Like with any game there are things that aren’t so great. The half hour tutorial is boring as can be. The convoluted beginning to the story, the “uhh, I’m just a bartender, what am I doing here?” explanation wears you down when you aren’t emotionally invested yet.
This is what I think the main problem was with the game: pacing. If you take a step back and think about what’s happening, or hell even skim the Wikipedia summary of the plot, this story is pretty interesting. It has so many plot points that someone like Kojima needed to be involved to truly pull it off.
The sequel has a one up on the original. Since the story is now set, I think Assassin’s Creed 2 has so much more potential that I’m truly excited about it as one of the top Christmas games.
Speaking of Kojima, another issue I had with the story telling is how much time is spent watching two characters stand and talk to each other. Kojima can barely pull the two floating heads talking to each other through the comm-link off, why did Ubisoft think this was going to fly? I assume the memory glitches were created to sort of break up this exchange, but for the most part the glitches just give you a different angle of what’s happening.
Now, onto things that I thought were done correctly.
The game itself is as visually appealing as Gears of War if not more. There were times where I would climb to a look-out point and actually feel vertigo looking over the edge.
The character models and how their bodies reacted to the crowd or when your character pushes them out of the way just seem natural. Ubisoft really did something great there.
Most people complained that the fighting gets repetitive, which it does if you suck at the game. Most of the fights are over before they escalate if you know how to use your assassin tools. Throw a knife at someone and run up and stab the guy next to him before it registers with the other guards.
I agree, when you go into every situation swinging your sword around, it gets boring. A crowd gathers around you while you wait for someone to attack. When they do, you counter and kill.

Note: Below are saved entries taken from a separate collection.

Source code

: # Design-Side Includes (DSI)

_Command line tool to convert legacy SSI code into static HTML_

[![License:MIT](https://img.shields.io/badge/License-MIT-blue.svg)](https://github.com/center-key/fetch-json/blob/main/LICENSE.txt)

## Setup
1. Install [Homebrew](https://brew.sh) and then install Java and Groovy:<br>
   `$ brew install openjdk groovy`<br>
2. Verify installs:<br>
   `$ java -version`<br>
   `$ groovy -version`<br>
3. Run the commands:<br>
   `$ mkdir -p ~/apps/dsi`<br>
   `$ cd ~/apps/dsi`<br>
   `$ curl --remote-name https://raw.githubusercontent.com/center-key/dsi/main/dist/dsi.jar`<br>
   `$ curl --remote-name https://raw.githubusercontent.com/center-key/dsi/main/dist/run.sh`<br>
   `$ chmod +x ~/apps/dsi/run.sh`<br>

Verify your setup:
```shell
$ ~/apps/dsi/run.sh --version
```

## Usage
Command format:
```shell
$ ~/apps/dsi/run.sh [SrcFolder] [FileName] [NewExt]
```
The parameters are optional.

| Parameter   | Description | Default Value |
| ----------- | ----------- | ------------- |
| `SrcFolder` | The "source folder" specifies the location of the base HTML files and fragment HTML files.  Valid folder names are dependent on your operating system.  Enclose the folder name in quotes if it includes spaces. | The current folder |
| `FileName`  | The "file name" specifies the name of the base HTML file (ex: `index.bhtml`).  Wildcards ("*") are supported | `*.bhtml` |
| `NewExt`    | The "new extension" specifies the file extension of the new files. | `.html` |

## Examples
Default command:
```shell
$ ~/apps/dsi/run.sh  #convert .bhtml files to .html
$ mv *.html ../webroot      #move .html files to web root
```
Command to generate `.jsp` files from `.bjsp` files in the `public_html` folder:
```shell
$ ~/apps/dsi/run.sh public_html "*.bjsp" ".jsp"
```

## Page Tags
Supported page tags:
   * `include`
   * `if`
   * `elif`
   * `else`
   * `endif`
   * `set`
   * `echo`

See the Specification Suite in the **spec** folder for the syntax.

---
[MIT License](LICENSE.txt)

I never found the game repetitive feeling. I understand that you were doing the same tasks over and over again, but you didn’t have to. You could’ve skipped almost every side quest. I on the other hand went out of my way to complete every side quest.
The boss battles were disappointing at the beginning. Everyone seemed to just be a copy and paste of “fight this group and the boss is somewhere in there.” It wasn’t until we got to the executioner that the boss battles sort of got their own personality.
There was the guy throwing a party that killed all of his guests. There was the Teutonic knight that takes off in a full sprint through the city, trying to escape. Then the guy that was hiding on his ship in the harbor and seemed to rally an entire city against you. I’m not saying the boss battles were as innovative as a Mario game, but they had substance to them.
With the price on this game sitting around $20 right now you have to at least check it out. You know that there’s the curiosity lingering from last summer. That little itch in the back of your throat that you wish you could just scratch. Well I ask you this: What better time to scratch it?